- _Work request_: What you output must match, exactly, the lines from the start of the records to the line containing "- **PostgreSQL**: Advanced", both ends kept and pictures excluded.

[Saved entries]

★ ★ ★ ★

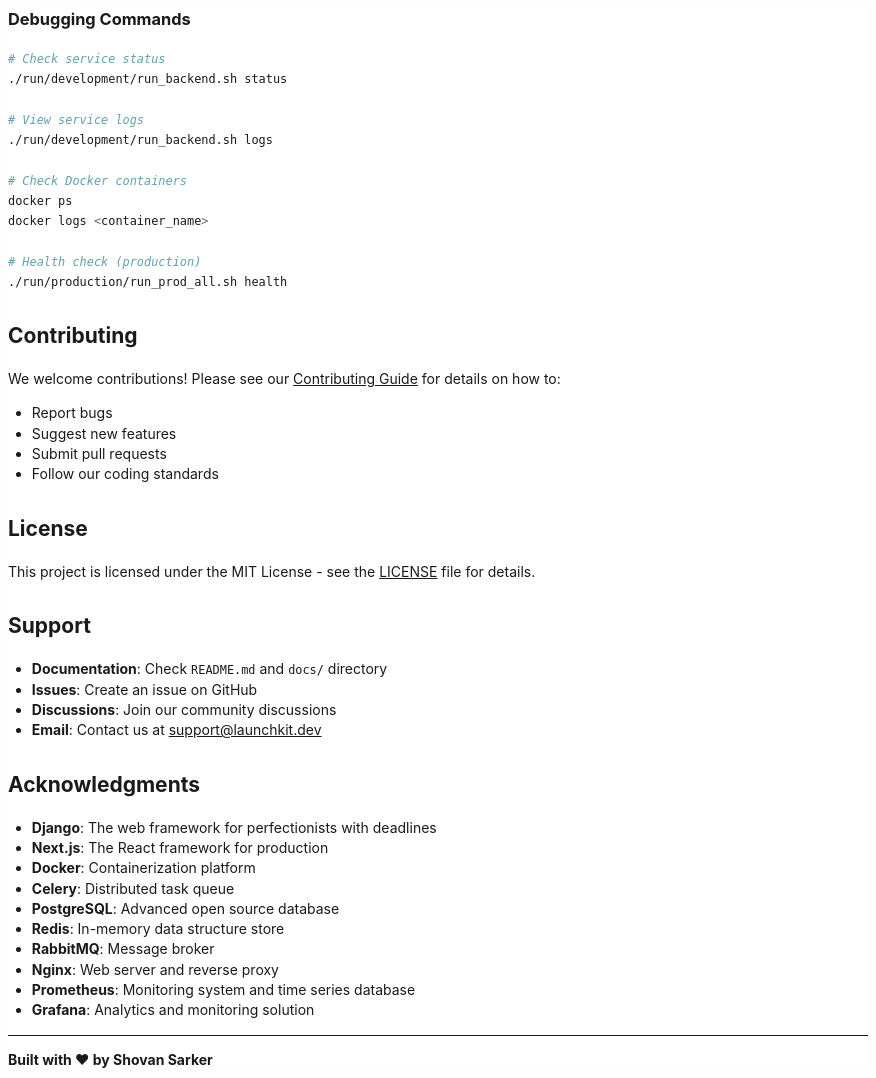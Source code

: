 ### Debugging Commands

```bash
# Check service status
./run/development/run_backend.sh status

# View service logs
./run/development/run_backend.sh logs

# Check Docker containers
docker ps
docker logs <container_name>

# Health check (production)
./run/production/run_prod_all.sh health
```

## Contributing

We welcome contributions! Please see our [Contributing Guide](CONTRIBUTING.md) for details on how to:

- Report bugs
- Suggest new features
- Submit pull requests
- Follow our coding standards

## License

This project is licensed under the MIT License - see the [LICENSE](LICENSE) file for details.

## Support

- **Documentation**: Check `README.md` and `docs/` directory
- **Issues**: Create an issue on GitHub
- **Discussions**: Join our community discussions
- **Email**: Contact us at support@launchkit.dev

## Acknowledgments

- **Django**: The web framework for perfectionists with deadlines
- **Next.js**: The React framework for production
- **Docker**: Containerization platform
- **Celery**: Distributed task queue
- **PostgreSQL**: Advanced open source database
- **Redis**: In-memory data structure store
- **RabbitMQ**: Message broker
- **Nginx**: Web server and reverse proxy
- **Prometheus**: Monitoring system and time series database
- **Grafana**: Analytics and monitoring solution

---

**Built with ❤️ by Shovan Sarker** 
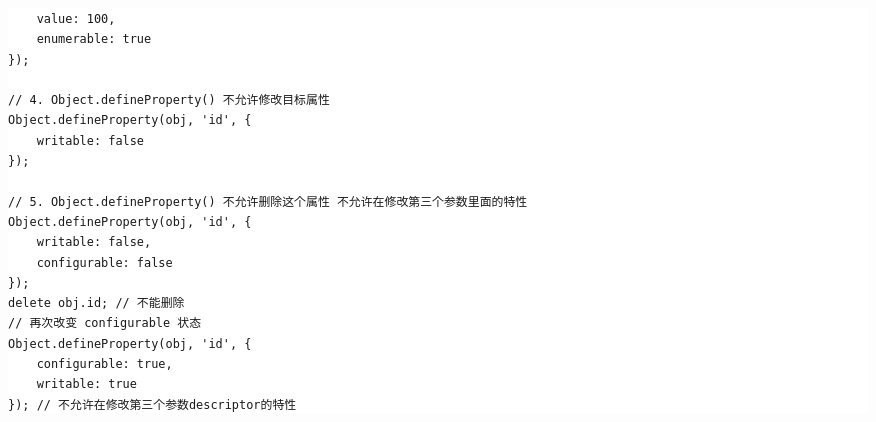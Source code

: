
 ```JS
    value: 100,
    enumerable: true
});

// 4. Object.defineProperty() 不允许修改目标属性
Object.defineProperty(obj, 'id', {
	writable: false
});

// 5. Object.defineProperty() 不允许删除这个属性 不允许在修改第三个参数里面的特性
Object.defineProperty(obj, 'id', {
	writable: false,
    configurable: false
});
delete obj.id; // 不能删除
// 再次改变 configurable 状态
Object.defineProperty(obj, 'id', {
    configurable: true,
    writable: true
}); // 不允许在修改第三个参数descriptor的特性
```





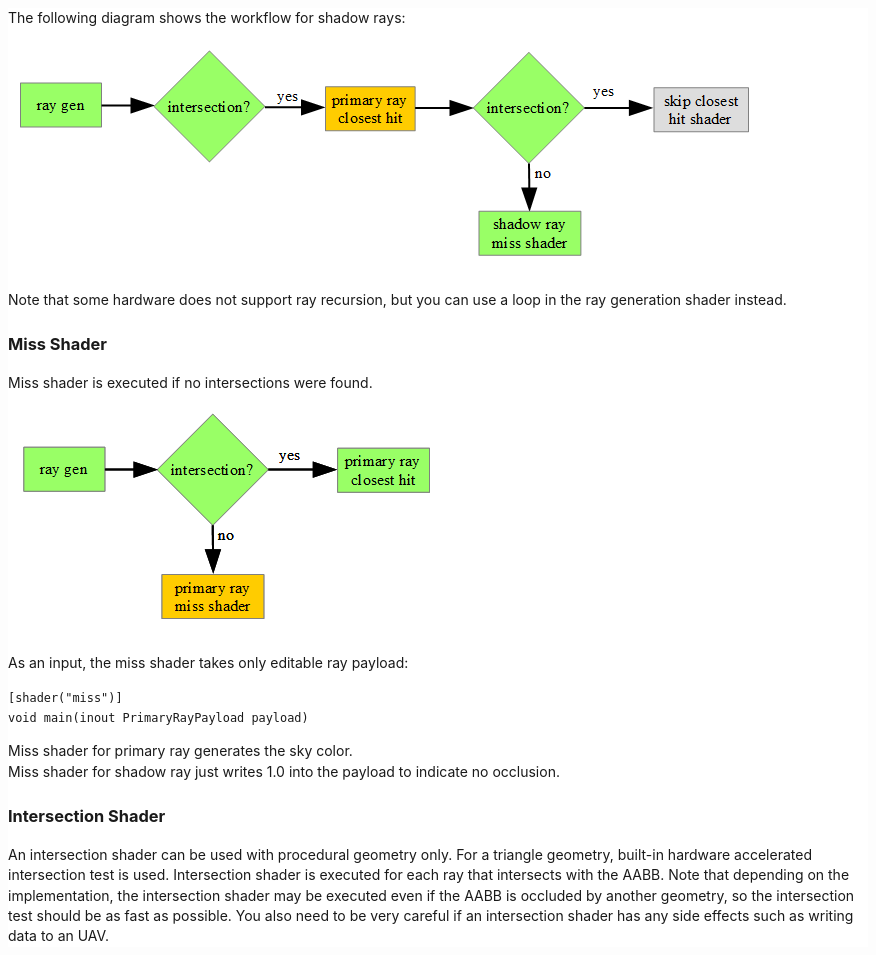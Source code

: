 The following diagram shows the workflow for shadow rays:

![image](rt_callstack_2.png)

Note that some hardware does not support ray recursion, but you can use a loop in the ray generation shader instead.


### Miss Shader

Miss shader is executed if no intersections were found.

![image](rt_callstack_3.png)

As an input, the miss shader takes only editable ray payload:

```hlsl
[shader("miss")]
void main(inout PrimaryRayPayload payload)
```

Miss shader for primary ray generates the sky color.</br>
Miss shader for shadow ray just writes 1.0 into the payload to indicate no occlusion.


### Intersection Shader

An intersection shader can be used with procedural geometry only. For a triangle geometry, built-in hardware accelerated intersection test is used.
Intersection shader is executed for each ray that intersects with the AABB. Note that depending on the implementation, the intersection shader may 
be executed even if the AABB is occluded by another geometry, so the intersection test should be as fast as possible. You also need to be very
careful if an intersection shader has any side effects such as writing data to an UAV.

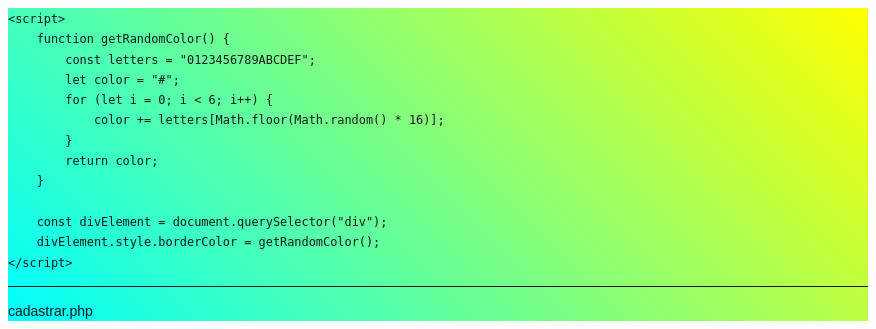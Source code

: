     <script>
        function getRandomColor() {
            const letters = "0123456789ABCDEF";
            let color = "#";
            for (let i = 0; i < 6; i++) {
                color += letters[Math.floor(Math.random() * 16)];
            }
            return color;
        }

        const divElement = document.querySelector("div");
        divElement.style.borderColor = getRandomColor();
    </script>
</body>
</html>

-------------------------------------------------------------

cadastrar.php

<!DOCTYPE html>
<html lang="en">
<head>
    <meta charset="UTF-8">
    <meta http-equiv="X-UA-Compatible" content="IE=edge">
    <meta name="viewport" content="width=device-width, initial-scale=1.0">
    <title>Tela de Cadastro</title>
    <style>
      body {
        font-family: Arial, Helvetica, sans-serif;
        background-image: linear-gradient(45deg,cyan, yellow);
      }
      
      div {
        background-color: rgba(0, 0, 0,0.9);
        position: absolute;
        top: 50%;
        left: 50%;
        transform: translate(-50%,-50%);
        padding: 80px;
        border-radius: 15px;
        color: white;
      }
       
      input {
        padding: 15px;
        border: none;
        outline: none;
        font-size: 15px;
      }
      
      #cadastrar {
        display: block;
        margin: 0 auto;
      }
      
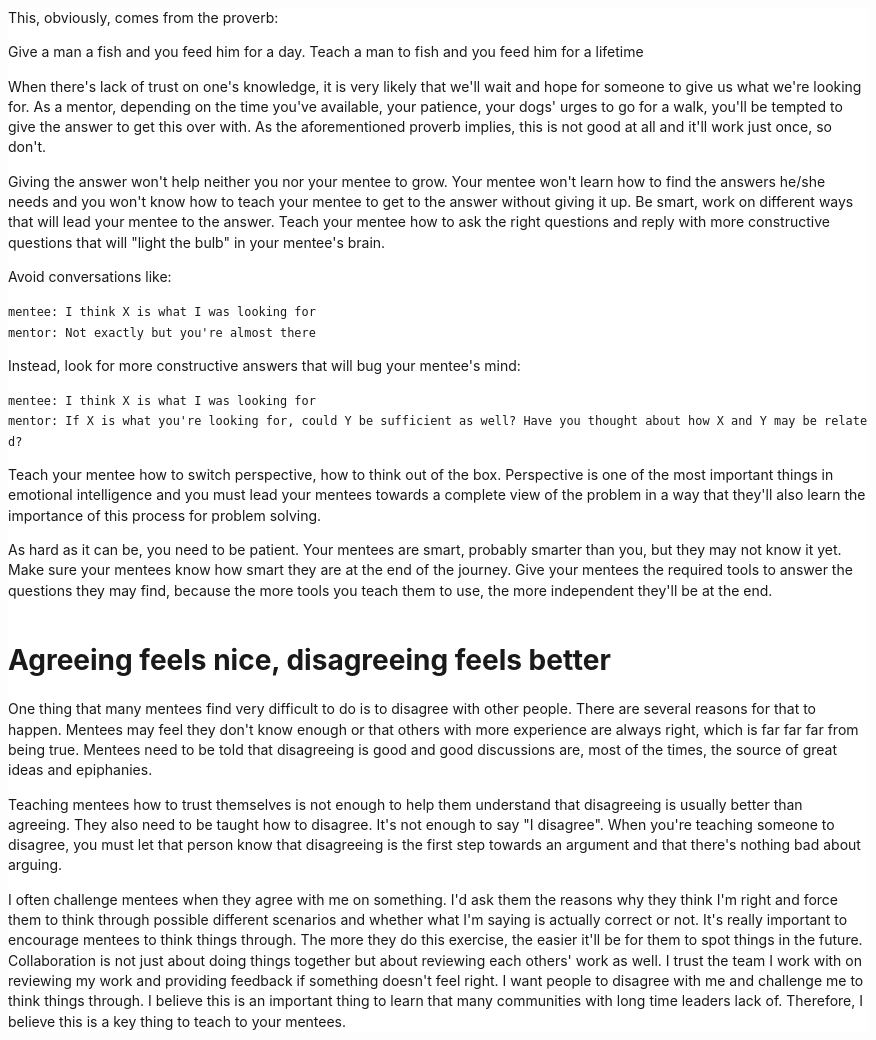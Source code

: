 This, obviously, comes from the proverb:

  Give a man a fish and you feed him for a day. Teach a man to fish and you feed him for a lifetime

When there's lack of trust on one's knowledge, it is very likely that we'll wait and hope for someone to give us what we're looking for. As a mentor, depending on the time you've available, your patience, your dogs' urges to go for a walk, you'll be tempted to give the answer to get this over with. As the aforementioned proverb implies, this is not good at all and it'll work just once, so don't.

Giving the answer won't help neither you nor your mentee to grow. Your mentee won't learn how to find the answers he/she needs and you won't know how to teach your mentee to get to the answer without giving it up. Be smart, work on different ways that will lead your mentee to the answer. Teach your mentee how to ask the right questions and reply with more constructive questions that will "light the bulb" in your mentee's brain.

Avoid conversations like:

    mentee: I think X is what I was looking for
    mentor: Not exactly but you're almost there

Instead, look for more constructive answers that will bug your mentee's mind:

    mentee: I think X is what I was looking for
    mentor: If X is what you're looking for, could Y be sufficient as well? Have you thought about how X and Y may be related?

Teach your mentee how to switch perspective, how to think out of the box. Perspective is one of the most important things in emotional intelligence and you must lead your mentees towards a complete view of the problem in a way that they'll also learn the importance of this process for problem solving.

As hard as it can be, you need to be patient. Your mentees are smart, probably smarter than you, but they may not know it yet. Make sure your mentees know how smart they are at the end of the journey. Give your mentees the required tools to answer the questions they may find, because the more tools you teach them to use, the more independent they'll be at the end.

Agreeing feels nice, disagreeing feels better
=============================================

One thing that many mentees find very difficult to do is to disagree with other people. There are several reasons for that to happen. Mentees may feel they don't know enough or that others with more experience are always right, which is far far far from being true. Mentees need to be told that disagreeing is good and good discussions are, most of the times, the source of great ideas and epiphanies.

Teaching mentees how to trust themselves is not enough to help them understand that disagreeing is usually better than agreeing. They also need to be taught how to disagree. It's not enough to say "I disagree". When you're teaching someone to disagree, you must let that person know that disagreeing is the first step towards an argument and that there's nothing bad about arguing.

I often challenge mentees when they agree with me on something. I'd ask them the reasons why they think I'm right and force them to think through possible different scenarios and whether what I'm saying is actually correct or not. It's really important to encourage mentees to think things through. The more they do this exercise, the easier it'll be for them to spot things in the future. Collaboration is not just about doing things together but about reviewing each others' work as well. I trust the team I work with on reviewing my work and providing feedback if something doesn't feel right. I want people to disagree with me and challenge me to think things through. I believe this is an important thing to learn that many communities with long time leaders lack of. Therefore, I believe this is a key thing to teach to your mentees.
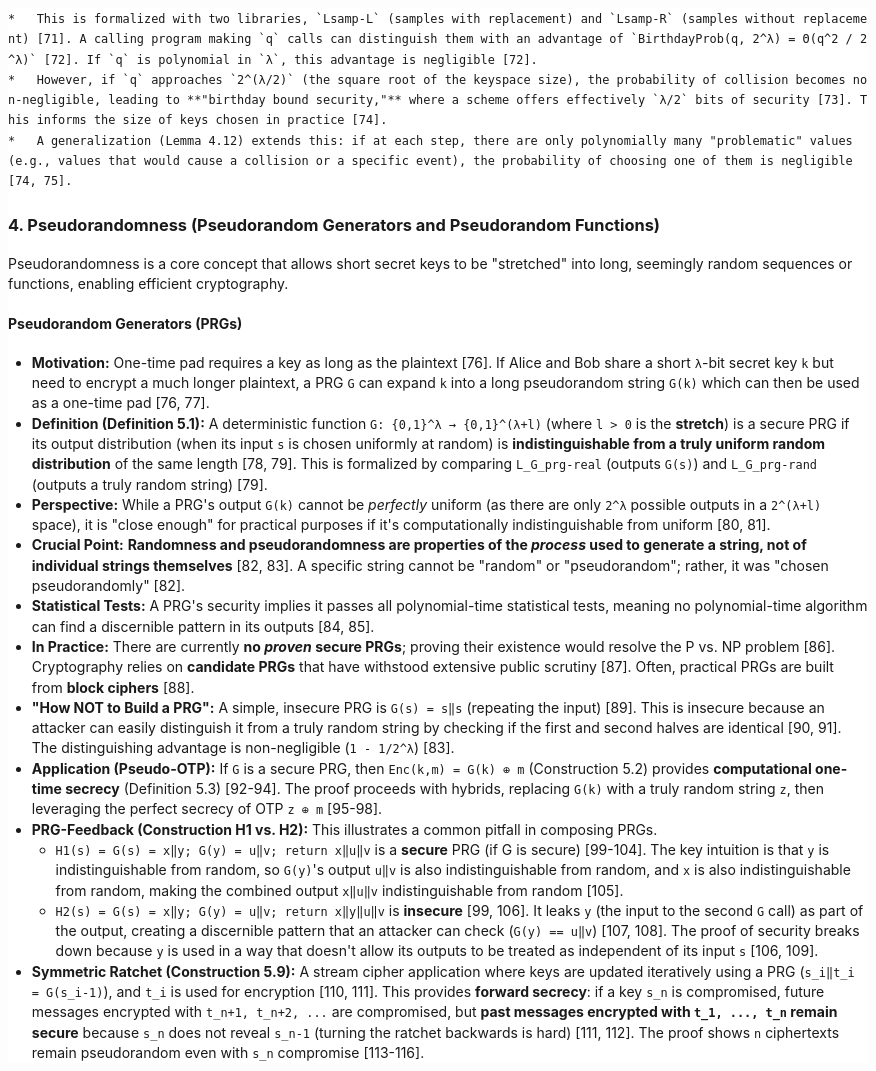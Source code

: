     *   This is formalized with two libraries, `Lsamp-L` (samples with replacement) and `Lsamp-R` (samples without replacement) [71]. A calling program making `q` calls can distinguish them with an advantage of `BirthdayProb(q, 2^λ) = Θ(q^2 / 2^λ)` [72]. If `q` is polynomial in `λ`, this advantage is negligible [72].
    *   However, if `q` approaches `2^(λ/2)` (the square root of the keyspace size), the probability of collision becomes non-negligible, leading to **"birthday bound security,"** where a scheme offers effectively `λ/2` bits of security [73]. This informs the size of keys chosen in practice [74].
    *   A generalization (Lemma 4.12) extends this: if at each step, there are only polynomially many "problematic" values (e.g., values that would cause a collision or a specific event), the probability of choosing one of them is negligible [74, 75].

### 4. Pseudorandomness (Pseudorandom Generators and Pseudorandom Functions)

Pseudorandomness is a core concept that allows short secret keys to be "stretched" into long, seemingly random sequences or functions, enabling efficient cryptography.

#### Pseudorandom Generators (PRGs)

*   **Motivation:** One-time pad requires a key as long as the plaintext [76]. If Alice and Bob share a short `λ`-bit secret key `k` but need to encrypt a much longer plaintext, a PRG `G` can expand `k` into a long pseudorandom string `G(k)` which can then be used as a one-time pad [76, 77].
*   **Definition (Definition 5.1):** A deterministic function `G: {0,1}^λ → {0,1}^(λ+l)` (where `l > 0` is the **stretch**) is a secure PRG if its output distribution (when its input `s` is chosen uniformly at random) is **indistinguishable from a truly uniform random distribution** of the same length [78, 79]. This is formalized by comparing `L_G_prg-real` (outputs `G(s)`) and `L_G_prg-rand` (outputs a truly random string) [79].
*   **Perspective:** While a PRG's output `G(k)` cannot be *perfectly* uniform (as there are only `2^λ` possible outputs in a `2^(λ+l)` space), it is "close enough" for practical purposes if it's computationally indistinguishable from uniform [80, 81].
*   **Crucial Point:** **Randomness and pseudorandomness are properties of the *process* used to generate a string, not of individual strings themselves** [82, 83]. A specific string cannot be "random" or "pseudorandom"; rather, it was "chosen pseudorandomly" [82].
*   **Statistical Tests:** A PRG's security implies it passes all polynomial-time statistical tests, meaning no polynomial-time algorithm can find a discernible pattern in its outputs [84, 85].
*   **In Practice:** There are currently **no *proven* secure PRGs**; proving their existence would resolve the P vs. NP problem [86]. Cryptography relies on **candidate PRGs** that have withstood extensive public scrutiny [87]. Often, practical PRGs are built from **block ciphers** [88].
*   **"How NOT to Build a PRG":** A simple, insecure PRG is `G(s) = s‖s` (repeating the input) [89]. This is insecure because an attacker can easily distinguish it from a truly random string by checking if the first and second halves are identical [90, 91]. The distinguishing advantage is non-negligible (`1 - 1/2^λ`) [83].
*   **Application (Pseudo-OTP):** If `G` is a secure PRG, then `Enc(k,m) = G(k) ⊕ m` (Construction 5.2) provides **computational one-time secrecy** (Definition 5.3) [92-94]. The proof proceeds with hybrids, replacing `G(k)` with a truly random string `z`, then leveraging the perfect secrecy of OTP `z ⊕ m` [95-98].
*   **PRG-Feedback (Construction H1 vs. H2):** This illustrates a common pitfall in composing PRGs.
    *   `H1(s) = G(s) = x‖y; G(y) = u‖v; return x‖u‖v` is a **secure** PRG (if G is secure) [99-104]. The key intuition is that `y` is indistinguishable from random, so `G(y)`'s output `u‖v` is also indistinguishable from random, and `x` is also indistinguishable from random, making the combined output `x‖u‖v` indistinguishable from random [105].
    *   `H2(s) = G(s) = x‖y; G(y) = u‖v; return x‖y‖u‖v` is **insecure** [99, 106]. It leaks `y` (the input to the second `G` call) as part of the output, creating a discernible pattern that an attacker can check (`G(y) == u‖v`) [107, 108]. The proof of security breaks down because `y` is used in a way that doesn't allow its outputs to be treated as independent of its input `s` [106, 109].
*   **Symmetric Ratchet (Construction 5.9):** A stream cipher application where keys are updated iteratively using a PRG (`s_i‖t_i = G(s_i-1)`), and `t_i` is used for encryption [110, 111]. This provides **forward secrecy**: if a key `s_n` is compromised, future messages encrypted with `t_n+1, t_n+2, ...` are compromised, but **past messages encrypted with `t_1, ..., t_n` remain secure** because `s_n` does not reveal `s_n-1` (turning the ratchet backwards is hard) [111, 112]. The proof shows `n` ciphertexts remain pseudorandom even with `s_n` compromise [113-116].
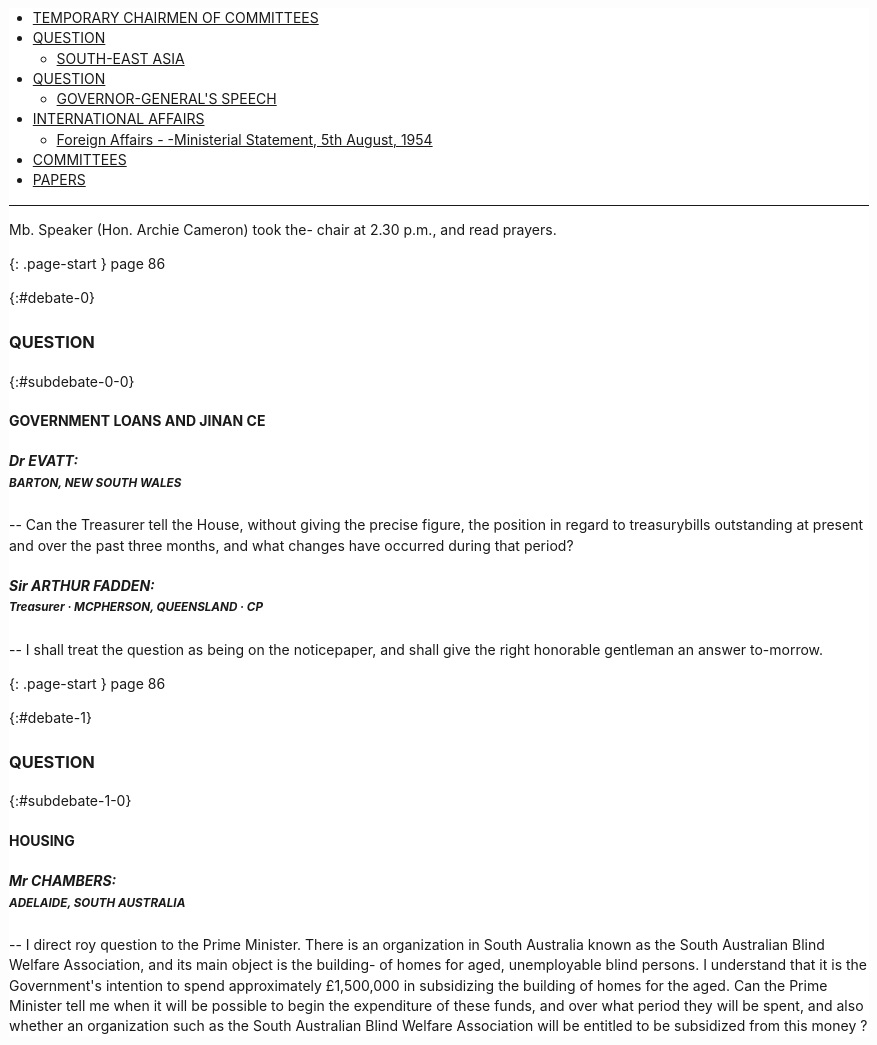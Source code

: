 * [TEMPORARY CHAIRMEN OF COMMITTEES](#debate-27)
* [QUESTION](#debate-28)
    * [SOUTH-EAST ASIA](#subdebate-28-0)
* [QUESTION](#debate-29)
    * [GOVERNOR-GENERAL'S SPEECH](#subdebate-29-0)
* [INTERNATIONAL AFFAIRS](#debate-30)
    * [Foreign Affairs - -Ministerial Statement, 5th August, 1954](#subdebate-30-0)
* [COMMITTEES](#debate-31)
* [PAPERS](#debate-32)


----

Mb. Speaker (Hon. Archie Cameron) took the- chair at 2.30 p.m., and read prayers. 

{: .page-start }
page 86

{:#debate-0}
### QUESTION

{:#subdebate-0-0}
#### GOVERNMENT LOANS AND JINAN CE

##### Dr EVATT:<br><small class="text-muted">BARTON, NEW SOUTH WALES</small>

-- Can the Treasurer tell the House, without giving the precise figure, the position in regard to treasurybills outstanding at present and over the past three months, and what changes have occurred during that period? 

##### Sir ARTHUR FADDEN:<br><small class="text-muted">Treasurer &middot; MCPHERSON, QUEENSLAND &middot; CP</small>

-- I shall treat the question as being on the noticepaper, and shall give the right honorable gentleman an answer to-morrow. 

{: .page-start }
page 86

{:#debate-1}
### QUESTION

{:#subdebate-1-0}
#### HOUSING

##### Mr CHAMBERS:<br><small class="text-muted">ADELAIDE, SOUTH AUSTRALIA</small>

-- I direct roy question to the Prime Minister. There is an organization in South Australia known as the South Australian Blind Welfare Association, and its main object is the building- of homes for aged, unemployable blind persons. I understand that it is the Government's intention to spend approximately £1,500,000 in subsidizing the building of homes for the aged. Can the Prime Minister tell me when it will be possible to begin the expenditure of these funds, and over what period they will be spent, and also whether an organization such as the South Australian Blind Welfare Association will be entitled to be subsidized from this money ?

★ ★ ★ ★

- _Written answer_:
Source code

: ### Debugging Commands

```bash
# Check service status
./run/development/run_backend.sh status

# View service logs
./run/development/run_backend.sh logs

# Check Docker containers
docker ps
docker logs <container_name>

# Health check (production)
./run/production/run_prod_all.sh health
```

## Contributing

We welcome contributions! Please see our [Contributing Guide](CONTRIBUTING.md) for details on how to:

- Report bugs
- Suggest new features
- Submit pull requests
- Follow our coding standards

## License

This project is licensed under the MIT License - see the [LICENSE](LICENSE) file for details.

## Support

- **Documentation**: Check `README.md` and `docs/` directory
- **Issues**: Create an issue on GitHub
- **Discussions**: Join our community discussions
- **Email**: Contact us at support@launchkit.dev

## Acknowledgments

- **Django**: The web framework for perfectionists with deadlines
- **Next.js**: The React framework for production
- **Docker**: Containerization platform
- **Celery**: Distributed task queue
- **PostgreSQL**: Advanced open source database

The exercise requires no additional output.